The US withdrawal from Afghanistan after twenty years opens new possibilities in a region with tremendous untapped potential for regional connectivity. The country has the potential to act as a land bridge connecting the four regions of Asia, i.e., north-south and east-west Asia, to the world. Afghanistan is a gateway to China and India in the east and Central Asia, the Middle East, and Europe in the west. But for all its geopolitical importance, it remains a land-locked, less developed country (LLDC) marred by four decades of violence and instability.

Almost half of the Afghan population lived below the national poverty line in 2020, but estimates for 2021 revealed that this number could be as high as 72 percent.[1] The situation is dire: Afghanistan was already one of the poorest countries in the world, ranking 7th from the bottom with a real per capita GDP of USD 509 in 2020 (WDI, 2021). This meant that the average Afghan lived in conditions that were 17 times worse than the average of low-income countries. The shrinking economy, which has been on a downward trend since 2017, now faces several challenges: the repercussions of COVID-19, severe drought, capital flight, suspension of aid flows, freezing of half the central bank reserves, international sanctions, and a Taliban government that is struggling to rule the country. Estimates from the IMF, World Bank, UNDP, and ADB suggest that economic activity could contract by 20-30 percent in 2022, with nominal GDP falling from USD 20 billion in 2020 to USD 14-16 billion by 2022.[2]

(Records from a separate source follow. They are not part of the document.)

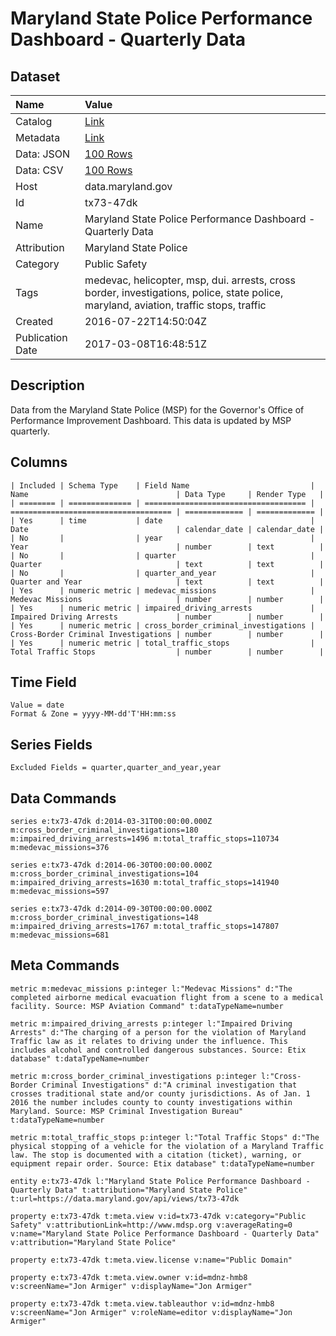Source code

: # Maryland State Police Performance Dashboard - Quarterly Data

## Dataset

| Name | Value |
| :--- | :---- |
| Catalog | [Link](https://catalog.data.gov/dataset/maryland-state-police-performance-dashboard-quarterly-data) |
| Metadata | [Link](https://data.maryland.gov/api/views/tx73-47dk) |
| Data: JSON | [100 Rows](https://data.maryland.gov/api/views/tx73-47dk/rows.json?max_rows=100) |
| Data: CSV | [100 Rows](https://data.maryland.gov/api/views/tx73-47dk/rows.csv?max_rows=100) |
| Host | data.maryland.gov |
| Id | tx73-47dk |
| Name | Maryland State Police Performance Dashboard - Quarterly Data |
| Attribution | Maryland State Police |
| Category | Public Safety |
| Tags | medevac, helicopter, msp, dui. arrests, cross border, investigations, police, state police, maryland, aviation, traffic stops, traffic |
| Created | 2016-07-22T14:50:04Z |
| Publication Date | 2017-03-08T16:48:51Z |

## Description

Data from the Maryland State Police (MSP) for the Governor's Office of Performance Improvement Dashboard. This data is updated by MSP quarterly.

## Columns

```ls
| Included | Schema Type    | Field Name                           | Name                                 | Data Type     | Render Type   |
| ======== | ============== | ==================================== | ==================================== | ============= | ============= |
| Yes      | time           | date                                 | Date                                 | calendar_date | calendar_date |
| No       |                | year                                 | Year                                 | number        | text          |
| No       |                | quarter                              | Quarter                              | text          | text          |
| No       |                | quarter_and_year                     | Quarter and Year                     | text          | text          |
| Yes      | numeric metric | medevac_missions                     | Medevac Missions                     | number        | number        |
| Yes      | numeric metric | impaired_driving_arrests             | Impaired Driving Arrests             | number        | number        |
| Yes      | numeric metric | cross_border_criminal_investigations | Cross-Border Criminal Investigations | number        | number        |
| Yes      | numeric metric | total_traffic_stops                  | Total Traffic Stops                  | number        | number        |
```

## Time Field

```ls
Value = date
Format & Zone = yyyy-MM-dd'T'HH:mm:ss
```

## Series Fields

```ls
Excluded Fields = quarter,quarter_and_year,year
```

## Data Commands

```ls
series e:tx73-47dk d:2014-03-31T00:00:00.000Z m:cross_border_criminal_investigations=180 m:impaired_driving_arrests=1496 m:total_traffic_stops=110734 m:medevac_missions=376

series e:tx73-47dk d:2014-06-30T00:00:00.000Z m:cross_border_criminal_investigations=104 m:impaired_driving_arrests=1630 m:total_traffic_stops=141940 m:medevac_missions=597

series e:tx73-47dk d:2014-09-30T00:00:00.000Z m:cross_border_criminal_investigations=148 m:impaired_driving_arrests=1767 m:total_traffic_stops=147807 m:medevac_missions=681
```

## Meta Commands

```ls
metric m:medevac_missions p:integer l:"Medevac Missions" d:"The completed airborne medical evacuation flight from a scene to a medical facility. Source: MSP Aviation Command" t:dataTypeName=number

metric m:impaired_driving_arrests p:integer l:"Impaired Driving Arrests" d:"The charging of a person for the violation of Maryland Traffic law as it relates to driving under the influence. This includes alcohol and controlled dangerous substances. Source: Etix database" t:dataTypeName=number

metric m:cross_border_criminal_investigations p:integer l:"Cross-Border Criminal Investigations" d:"A criminal investigation that crosses traditional state and/or county jurisdictions. As of Jan. 1 2016 the number includes county to county investigations within Maryland. Source: MSP Criminal Investigation Bureau" t:dataTypeName=number

metric m:total_traffic_stops p:integer l:"Total Traffic Stops" d:"The physical stopping of a vehicle for the violation of a Maryland Traffic law. The stop is documented with a citation (ticket), warning, or equipment repair order. Source: Etix database" t:dataTypeName=number

entity e:tx73-47dk l:"Maryland State Police Performance Dashboard - Quarterly Data" t:attribution="Maryland State Police" t:url=https://data.maryland.gov/api/views/tx73-47dk

property e:tx73-47dk t:meta.view v:id=tx73-47dk v:category="Public Safety" v:attributionLink=http://www.mdsp.org v:averageRating=0 v:name="Maryland State Police Performance Dashboard - Quarterly Data" v:attribution="Maryland State Police"

property e:tx73-47dk t:meta.view.license v:name="Public Domain"

property e:tx73-47dk t:meta.view.owner v:id=mdnz-hmb8 v:screenName="Jon Armiger" v:displayName="Jon Armiger"

property e:tx73-47dk t:meta.view.tableauthor v:id=mdnz-hmb8 v:screenName="Jon Armiger" v:roleName=editor v:displayName="Jon Armiger"
```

This paper explores the state of regional connectivity between Afghanistan and other countries in the region, particularly Pakistan and the Central Asian Republics. The main objective is to identify the scope of future connectivity in the region, which could create shared prosperity, enhance trade competitiveness, and, most importantly, offer insights on opportunities for people-to-people and business-to-business economic connectivity. The underlying structural and historical fault lines that make this region the least integrated into the world are also considered. The four decades of historical power play in Afghanistan, the rivalry between India and Pakistan, increasing regional engagement of the Central Asian Republics, and the containment strategies of the USA, China, and Russia will continue to shape the nature of future regional connectivity and stability. The international community requires explicit signaling that a commitment to supporting Afghanistan is not synonymous with a recognition of the Taliban. Peace in Afghanistan, “the heart of Asia,” will continue to determine the fate of existing and future regional connectivity.